**Work required**
Which lines of the data below include the string "positive"? Return each of them.

**Exercise data**
=-=-=-=-=

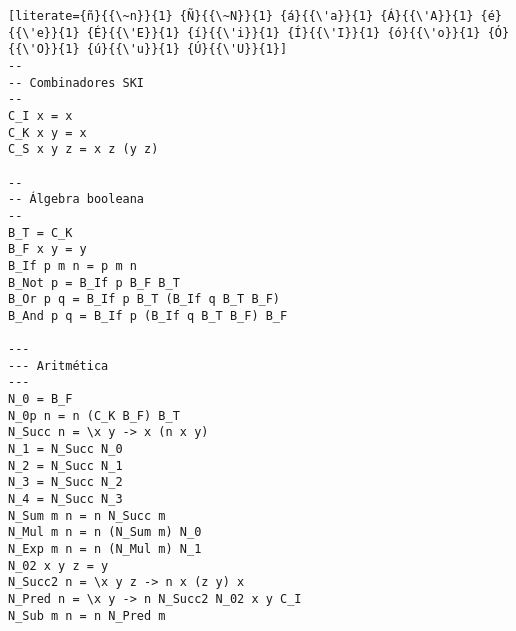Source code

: \begin{lstlisting}[literate={ñ}{{\~n}}{1} {Ñ}{{\~N}}{1} {á}{{\'a}}{1} {Á}{{\'A}}{1} {é}{{\'e}}{1} {É}{{\'E}}{1} {í}{{\'i}}{1} {Í}{{\'I}}{1} {ó}{{\'o}}{1} {Ó}{{\'O}}{1} {ú}{{\'u}}{1} {Ú}{{\'U}}{1}]
-- 
-- Combinadores SKI
--
C_I x = x
C_K x y = x
C_S x y z = x z (y z)

--
-- Álgebra booleana
--
B_T = C_K
B_F x y = y
B_If p m n = p m n
B_Not p = B_If p B_F B_T
B_Or p q = B_If p B_T (B_If q B_T B_F)
B_And p q = B_If p (B_If q B_T B_F) B_F

---
--- Aritmética
---
N_0 = B_F
N_0p n = n (C_K B_F) B_T
N_Succ n = \x y -> x (n x y)
N_1 = N_Succ N_0
N_2 = N_Succ N_1
N_3 = N_Succ N_2
N_4 = N_Succ N_3
N_Sum m n = n N_Succ m
N_Mul m n = n (N_Sum m) N_0
N_Exp m n = n (N_Mul m) N_1
N_02 x y z = y
N_Succ2 n = \x y z -> n x (z y) x
N_Pred n = \x y -> n N_Succ2 N_02 x y C_I
N_Sub m n = n N_Pred m
\end{lstlisting}

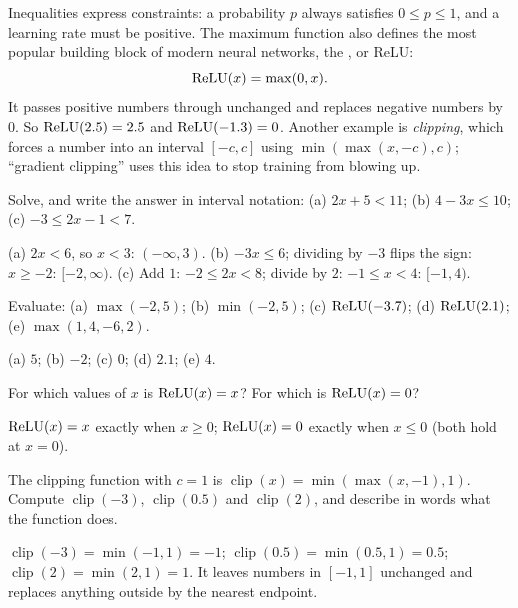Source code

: \begin{mlnote}
Inequalities express constraints: a probability $p$ always satisfies
$0 \le p \le 1$, and a learning rate must be positive. The maximum function
also defines the most popular building block of modern neural networks, the
, or ReLU:
\[
  \ReLU(x) = \max(0, x) .
\]
It passes positive numbers through unchanged and replaces negative numbers by
$0$. So $\ReLU(2.5) = 2.5$ and $\ReLU(-1.3) = 0$. Another example is
\emph{clipping}, which forces a number into an interval $[-c, c]$ using
$\min(\max(x, -c), c)$; ``gradient clipping'' uses this idea to stop training
from blowing up.
\end{mlnote}

\sectionexercises

\begin{exercise}
Solve, and write the answer in interval notation: (a) $2x + 5 < 11$;
(b) $4 - 3x \le 10$; (c) $-3 \le 2x - 1 < 7$.
\end{exercise}
\begin{solution}
(a) $2x < 6$, so $x < 3$: $(-\infty, 3)$.
(b) $-3x \le 6$; dividing by $-3$ flips the sign: $x \ge -2$:
$[-2, \infty)$.
(c) Add $1$: $-2 \le 2x < 8$; divide by $2$: $-1 \le x < 4$: $[-1, 4)$.
\end{solution}

\begin{exercise}
Evaluate: (a) $\max(-2, 5)$; (b) $\min(-2, 5)$; (c) $\ReLU(-3.7)$;
(d) $\ReLU(2.1)$; (e) $\max(1, 4, -6, 2)$.
\end{exercise}
\begin{solution}
(a) $5$; (b) $-2$; (c) $0$; (d) $2.1$; (e) $4$.
\end{solution}

\begin{exercise}
For which values of $x$ is $\ReLU(x) = x$? For which is $\ReLU(x) = 0$?
\end{exercise}
\begin{solution}
$\ReLU(x) = x$ exactly when $x \ge 0$; $\ReLU(x) = 0$ exactly when $x \le 0$
(both hold at $x = 0$).
\end{solution}

\begin{exercise}
The clipping function with $c = 1$ is $\operatorname{clip}(x) =
\min(\max(x, -1), 1)$. Compute $\operatorname{clip}(-3)$,
$\operatorname{clip}(0.5)$ and $\operatorname{clip}(2)$, and describe in words
what the function does.
\end{exercise}
\begin{solution}
$\operatorname{clip}(-3) = \min(-1, 1) = -1$;
$\operatorname{clip}(0.5) = \min(0.5, 1) = 0.5$;
$\operatorname{clip}(2) = \min(2, 1) = 1$. It leaves numbers in $[-1,1]$
unchanged and replaces anything outside by the nearest endpoint.
\end{solution}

=-=-=-=-=

**Output of the task**
$0 \le p \le 1$, and a learning rate must be positive. The maximum function
It passes positive numbers through unchanged and replaces negative numbers by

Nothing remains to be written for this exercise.